Extracted entries >>
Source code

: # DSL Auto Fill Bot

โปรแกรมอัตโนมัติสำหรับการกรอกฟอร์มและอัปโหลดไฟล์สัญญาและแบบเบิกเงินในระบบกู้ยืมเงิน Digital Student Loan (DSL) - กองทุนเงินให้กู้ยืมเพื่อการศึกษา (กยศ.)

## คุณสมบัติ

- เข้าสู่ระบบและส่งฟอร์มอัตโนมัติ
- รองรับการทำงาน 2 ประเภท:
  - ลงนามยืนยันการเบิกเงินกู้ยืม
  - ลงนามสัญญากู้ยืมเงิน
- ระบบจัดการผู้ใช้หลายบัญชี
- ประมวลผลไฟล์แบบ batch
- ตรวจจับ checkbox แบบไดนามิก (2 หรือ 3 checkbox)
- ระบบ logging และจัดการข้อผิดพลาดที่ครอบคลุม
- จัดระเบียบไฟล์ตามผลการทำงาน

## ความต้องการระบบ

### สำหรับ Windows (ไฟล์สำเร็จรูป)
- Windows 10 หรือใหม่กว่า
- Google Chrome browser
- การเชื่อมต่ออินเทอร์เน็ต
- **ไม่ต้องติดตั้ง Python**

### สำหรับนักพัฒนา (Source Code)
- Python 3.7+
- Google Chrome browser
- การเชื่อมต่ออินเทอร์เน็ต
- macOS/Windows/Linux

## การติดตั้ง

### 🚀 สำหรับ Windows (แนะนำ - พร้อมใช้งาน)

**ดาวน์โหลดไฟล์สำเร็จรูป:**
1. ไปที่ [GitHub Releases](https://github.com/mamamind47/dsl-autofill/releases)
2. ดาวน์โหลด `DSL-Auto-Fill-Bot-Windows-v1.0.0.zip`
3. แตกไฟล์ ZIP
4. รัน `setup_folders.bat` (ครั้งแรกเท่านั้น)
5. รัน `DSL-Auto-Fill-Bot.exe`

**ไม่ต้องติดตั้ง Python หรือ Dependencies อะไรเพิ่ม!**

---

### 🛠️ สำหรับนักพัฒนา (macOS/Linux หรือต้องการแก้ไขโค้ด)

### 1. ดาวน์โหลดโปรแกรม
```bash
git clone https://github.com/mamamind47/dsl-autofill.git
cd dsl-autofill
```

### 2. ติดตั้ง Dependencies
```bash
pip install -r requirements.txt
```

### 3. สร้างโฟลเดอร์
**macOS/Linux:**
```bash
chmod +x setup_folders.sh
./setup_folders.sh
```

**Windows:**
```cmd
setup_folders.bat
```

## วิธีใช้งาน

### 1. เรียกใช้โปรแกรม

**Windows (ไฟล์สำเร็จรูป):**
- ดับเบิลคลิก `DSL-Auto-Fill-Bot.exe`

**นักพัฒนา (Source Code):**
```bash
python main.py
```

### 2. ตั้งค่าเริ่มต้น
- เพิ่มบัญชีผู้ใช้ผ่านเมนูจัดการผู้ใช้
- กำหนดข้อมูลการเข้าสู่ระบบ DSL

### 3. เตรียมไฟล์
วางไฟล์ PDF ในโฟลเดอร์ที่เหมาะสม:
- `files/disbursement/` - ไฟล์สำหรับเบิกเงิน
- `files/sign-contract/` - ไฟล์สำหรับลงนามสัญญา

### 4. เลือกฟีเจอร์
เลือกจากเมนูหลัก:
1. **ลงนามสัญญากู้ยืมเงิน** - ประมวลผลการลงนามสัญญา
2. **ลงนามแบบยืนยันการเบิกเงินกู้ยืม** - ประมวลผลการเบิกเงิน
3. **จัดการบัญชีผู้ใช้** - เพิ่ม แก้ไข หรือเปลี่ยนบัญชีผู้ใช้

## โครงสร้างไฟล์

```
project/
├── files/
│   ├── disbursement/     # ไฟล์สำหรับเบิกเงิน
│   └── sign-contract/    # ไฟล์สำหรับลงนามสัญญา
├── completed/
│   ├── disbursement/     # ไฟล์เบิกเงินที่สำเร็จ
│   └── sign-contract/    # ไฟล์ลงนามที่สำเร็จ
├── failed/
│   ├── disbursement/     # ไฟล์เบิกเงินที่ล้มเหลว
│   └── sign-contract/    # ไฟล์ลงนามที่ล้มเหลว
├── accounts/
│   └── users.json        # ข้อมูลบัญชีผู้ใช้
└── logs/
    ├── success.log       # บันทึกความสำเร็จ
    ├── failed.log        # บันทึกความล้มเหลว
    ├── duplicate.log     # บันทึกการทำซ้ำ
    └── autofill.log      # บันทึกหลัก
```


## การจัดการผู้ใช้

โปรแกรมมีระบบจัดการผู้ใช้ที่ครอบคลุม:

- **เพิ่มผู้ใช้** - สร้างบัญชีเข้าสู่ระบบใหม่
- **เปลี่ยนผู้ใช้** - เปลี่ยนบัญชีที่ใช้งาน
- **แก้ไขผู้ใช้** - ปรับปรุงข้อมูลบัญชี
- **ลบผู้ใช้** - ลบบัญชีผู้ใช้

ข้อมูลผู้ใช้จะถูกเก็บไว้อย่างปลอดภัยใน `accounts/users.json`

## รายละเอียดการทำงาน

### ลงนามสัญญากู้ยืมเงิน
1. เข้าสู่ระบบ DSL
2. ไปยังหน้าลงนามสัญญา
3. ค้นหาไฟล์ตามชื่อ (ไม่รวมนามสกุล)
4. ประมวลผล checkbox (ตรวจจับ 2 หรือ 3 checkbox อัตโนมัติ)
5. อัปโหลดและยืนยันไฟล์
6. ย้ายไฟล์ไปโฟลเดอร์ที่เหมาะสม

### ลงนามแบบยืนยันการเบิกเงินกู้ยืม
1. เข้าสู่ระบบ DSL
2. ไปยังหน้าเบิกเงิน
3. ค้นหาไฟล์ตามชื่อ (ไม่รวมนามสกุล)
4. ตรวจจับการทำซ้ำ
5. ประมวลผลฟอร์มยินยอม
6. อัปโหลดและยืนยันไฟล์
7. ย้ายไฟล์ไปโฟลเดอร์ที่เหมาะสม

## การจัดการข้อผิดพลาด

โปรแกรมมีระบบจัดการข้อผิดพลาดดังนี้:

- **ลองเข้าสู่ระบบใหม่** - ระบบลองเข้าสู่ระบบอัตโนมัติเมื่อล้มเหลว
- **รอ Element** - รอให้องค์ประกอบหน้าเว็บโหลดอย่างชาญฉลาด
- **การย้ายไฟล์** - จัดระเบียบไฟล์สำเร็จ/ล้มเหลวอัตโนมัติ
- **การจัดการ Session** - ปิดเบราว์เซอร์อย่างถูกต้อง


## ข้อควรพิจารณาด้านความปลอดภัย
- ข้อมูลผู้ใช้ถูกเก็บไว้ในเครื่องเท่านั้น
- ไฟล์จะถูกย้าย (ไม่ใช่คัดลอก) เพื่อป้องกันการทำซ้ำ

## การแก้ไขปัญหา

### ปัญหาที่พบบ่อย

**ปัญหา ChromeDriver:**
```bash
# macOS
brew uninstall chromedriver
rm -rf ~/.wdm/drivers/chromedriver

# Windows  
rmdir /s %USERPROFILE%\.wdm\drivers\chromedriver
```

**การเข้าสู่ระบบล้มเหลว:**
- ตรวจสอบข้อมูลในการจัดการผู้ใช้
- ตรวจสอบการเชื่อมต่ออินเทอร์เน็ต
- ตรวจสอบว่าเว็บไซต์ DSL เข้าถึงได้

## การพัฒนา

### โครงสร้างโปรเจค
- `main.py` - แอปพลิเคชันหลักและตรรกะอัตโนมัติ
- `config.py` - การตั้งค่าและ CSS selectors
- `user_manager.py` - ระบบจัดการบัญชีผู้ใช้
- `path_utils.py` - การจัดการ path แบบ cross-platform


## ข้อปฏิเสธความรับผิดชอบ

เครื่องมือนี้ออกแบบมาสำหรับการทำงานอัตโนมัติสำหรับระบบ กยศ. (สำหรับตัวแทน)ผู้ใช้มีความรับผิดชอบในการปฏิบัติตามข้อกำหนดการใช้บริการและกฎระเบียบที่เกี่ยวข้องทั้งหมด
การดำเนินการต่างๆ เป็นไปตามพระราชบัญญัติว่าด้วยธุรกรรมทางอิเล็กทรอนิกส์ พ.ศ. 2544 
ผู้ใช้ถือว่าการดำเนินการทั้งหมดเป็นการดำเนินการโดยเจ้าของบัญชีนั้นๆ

Exercise >>
In the material above, transcribe exactly the lines beginning at the one with "Auto Fill Bot" and ending at the one with "- ลงนามยืนยันการเบิกเงินกู้ยืม", both included.

Output of the exercise >>
: # DSL Auto Fill Bot

โปรแกรมอัตโนมัติสำหรับการกรอกฟอร์มและอัปโหลดไฟล์สัญญาและแบบเบิกเงินในระบบกู้ยืมเงิน Digital Student Loan (DSL) - กองทุนเงินให้กู้ยืมเพื่อการศึกษา (กยศ.)

## คุณสมบัติ

- เข้าสู่ระบบและส่งฟอร์มอัตโนมัติ
- รองรับการทำงาน 2 ประเภท:
  - ลงนามยืนยันการเบิกเงินกู้ยืม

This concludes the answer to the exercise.